Only a number is expected here: the count of lines in this data where "コンセプト" occurs.

[EXERCISE MATERIAL Boundary: Start]

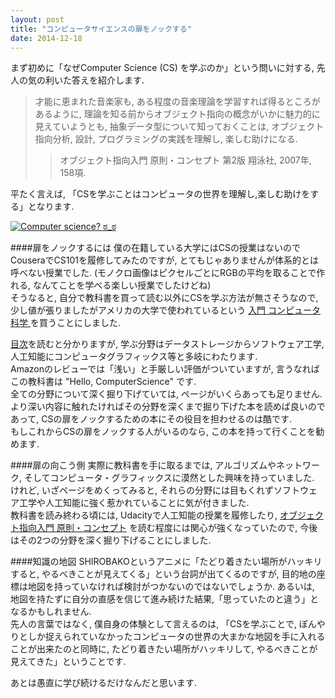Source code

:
 ```yaml
---
layout: post
title: "コンピュータサイエンスの扉をノックする"
date: 2014-12-18
---
```


まず初めに「なぜComputer Science (CS) を学ぶのか」という問いに対する, 先人の気の利いた答えを紹介します.

>才能に恵まれた音楽家も, ある程度の音楽理論を学習すれば得るところがあるように, 理論を知る前からオブジェクト指向の概念がいかに魅力的に見えていようとも, 抽象データ型について知っておくことは, オブジェクト指向分析, 設計, プログラミングの実践を理解し, 楽しむ助けになる.
>> オブジェクト指向入門 原則・コンセプト 第2版 翔泳社, 2007年, 158項.

平たく言えば, 「CSを学ぶことはコンピュータの世界を理解し,楽しむ助けをする」となります.  

[![Computer science? ಠ_ಠ](http://i.imgur.com/Wx91Z.jpg)](http://imgur.com/Wx91Z)

####扉をノックするには
僕の在籍している大学にはCSの授業はないので CouseraでCS101を履修してみたのですが, とてもじゃありませんが体系的とは呼べない授業でした. (モノクロ画像はピクセルごとにRGBの平均を取ることで作れる, なんてことを学べる楽しい授業でしたけどね)  
そうなると, 自分で教科書を買って読む以外にCSを学ぶ方法が無さそうなので, 少し値が張りましたがアメリカの大学で使われているという [入門 コンピュータ科学 ](http://www.amazon.co.jp/%E5%85%A5%E9%96%80-%E3%82%B3%E3%83%B3%E3%83%94%E3%83%A5%E3%83%BC%E3%82%BF%E7%A7%91%E5%AD%A6-IT%E3%82%92%E6%94%AF%E3%81%88%E3%82%8B%E6%8A%80%E8%A1%93%E3%81%A8%E7%90%86%E8%AB%96%E3%81%AE%E5%9F%BA%E7%A4%8E%E7%9F%A5%E8%AD%98-Glenn-Brookshear/dp/4048869574/ref=sr_1_2?ie=UTF8&qid=1418880185&sr=8-2&keywords=%E3%82%B3%E3%83%B3%E3%83%94%E3%83%A5%E3%83%BC%E3%82%BF%E3%82%B5%E3%82%A4%E3%82%A8%E3%83%B3%E3%82%B9) を買うことにしました.

[目次](http://www.amazon.co.jp/gp/reader/4048869574/ref=sib_dp_bod_toc/377-1751358-4837307?ie=UTF8&p=S00E#reader-link)を読むと分かりますが, 学ぶ分野はデータストレージからソフトウェア工学, 人工知能にコンピュータグラフィックス等と多岐にわたります.  
Amazonのレビューでは「浅い」と手厳しい評価がついていますが, 言うなればこの教科書は "Hello, ComputerScience" です.  
全ての分野について深く掘り下げていては, ページがいくらあっても足りません.  
より深い内容に触れたければその分野を深くまで掘り下げた本を読めば良いのであって, CSの扉をノックするための本にその役目を担わせるのは酷です.  
もしこれからCSの扉をノックする人がいるのなら, この本を持って行くことを勧めます.

####扉の向こう側
実際に教科書を手に取るまでは, アルゴリズムやネットワーク, そしてコンピュータ・グラフィックスに漠然とした興味を持っていました.  
けれど, いざページをめくってみると, それらの分野には目もくれずソフトウェア工学や人工知能に強く惹かれていることに気が付きました.  
教科書を読み終わる頃には, Udacityで人工知能の授業を履修したり, [オブジェクト指向入門 原則・コンセプト](http://www.amazon.co.jp/%E3%82%AA%E3%83%96%E3%82%B8%E3%82%A7%E3%82%AF%E3%83%88%E6%8C%87%E5%90%91%E5%85%A5%E9%96%80-%E7%AC%AC2%E7%89%88-%E5%8E%9F%E5%89%87%E3%83%BB%E3%82%B3%E3%83%B3%E3%82%BB%E3%83%97%E3%83%88-Architect%E2%80%99Archive-%E3%82%AF%E3%83%A9%E3%82%B7%E3%83%83%E3%82%AF%E3%83%A2%E3%83%80%E3%83%B3%E3%83%BB%E3%82%B3%E3%83%B3%E3%83%94%E3%83%A5%E3%83%BC%E3%83%86%E3%82%A3%E3%83%B3%E3%82%B0/dp/4798111112/ref=sr_1_1?ie=UTF8&qid=1418884509&sr=8-1&keywords=%E3%82%AA%E3%83%96%E3%82%B8%E3%82%A7%E3%82%AF%E3%83%88%E6%8C%87%E5%90%91%E5%85%A5%E9%96%80) を読む程度には関心が強くなっていたので, 今後はその2つの分野を深く掘り下げることにしました.

####知識の地図
SHIROBAKOというアニメに「たどり着きたい場所がハッキリすると, やるべきことが見えてくる」という台詞が出てくるのですが, 目的地の座標は地図を持っていなければ検討がつかないのではないでしょうか.
あるいは, 地図を持たずに自分の直感を信じて進み続けた結果,「思っていたのと違う」となるかもしれません.  
先人の言葉ではなく, 僕自身の体験として言えるのは, 「CSを学ぶことで, ぼんやりとしか捉えられていなかったコンピュータの世界の大まかな地図を手に入れることが出来たのと同時に, たどり着きたい場所がハッキリして, やるべきことが見えてきた」ということです.

あとは愚直に学び続けるだけなんだと思います.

[EXERCISE MATERIAL Boundary: End]

WRITTEN SOLUTION: 2